§ TASK TO CARRY OUT:
Filter the records below, keeping only lines with the string "Local".

§ INPUT:
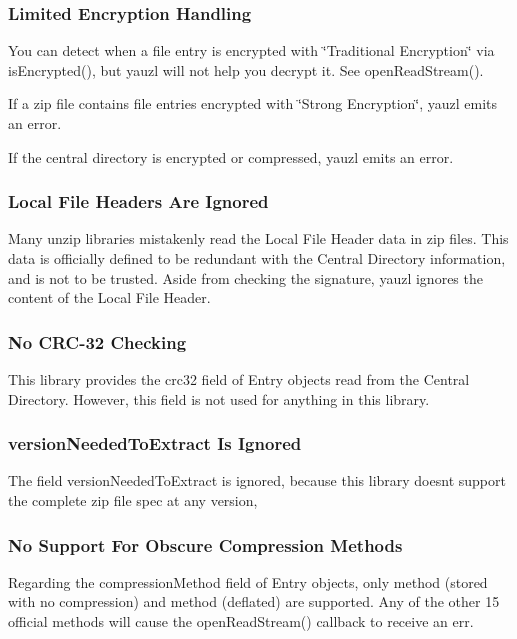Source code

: \subsubsection*{Limited Encryption Handling}

You can detect when a file entry is encrypted with \char`\"{}\+Traditional Encryption\char`\"{} via {\ttfamily is\+Encrypted()}, but yauzl will not help you decrypt it. See {\ttfamily open\+Read\+Stream()}.

If a zip file contains file entries encrypted with \char`\"{}\+Strong Encryption\char`\"{}, yauzl emits an error.

If the central directory is encrypted or compressed, yauzl emits an error.

\subsubsection*{Local File Headers Are Ignored}

Many unzip libraries mistakenly read the Local File Header data in zip files. This data is officially defined to be redundant with the Central Directory information, and is not to be trusted. Aside from checking the signature, yauzl ignores the content of the Local File Header.

\subsubsection*{No C\+R\+C-\/32 Checking}

This library provides the {\ttfamily crc32} field of {\ttfamily Entry} objects read from the Central Directory. However, this field is not used for anything in this library.

\subsubsection*{version\+Needed\+To\+Extract Is Ignored}

The field {\ttfamily version\+Needed\+To\+Extract} is ignored, because this library doesn\textquotesingle{}t support the complete zip file spec at any version,

\subsubsection*{No Support For Obscure Compression Methods}

Regarding the {\ttfamily compression\+Method} field of {\ttfamily Entry} objects, only method {} (stored with no compression) and method {} (deflated) are supported. Any of the other 15 official methods will cause the {\ttfamily open\+Read\+Stream()} {\ttfamily callback} to receive an {\ttfamily err}.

§ SOLUTION:
\subsubsection*{Local File Headers Are Ignored}
Many unzip libraries mistakenly read the Local File Header data in zip files. This data is officially defined to be redundant with the Central Directory information, and is not to be trusted. Aside from checking the signature, yauzl ignores the content of the Local File Header.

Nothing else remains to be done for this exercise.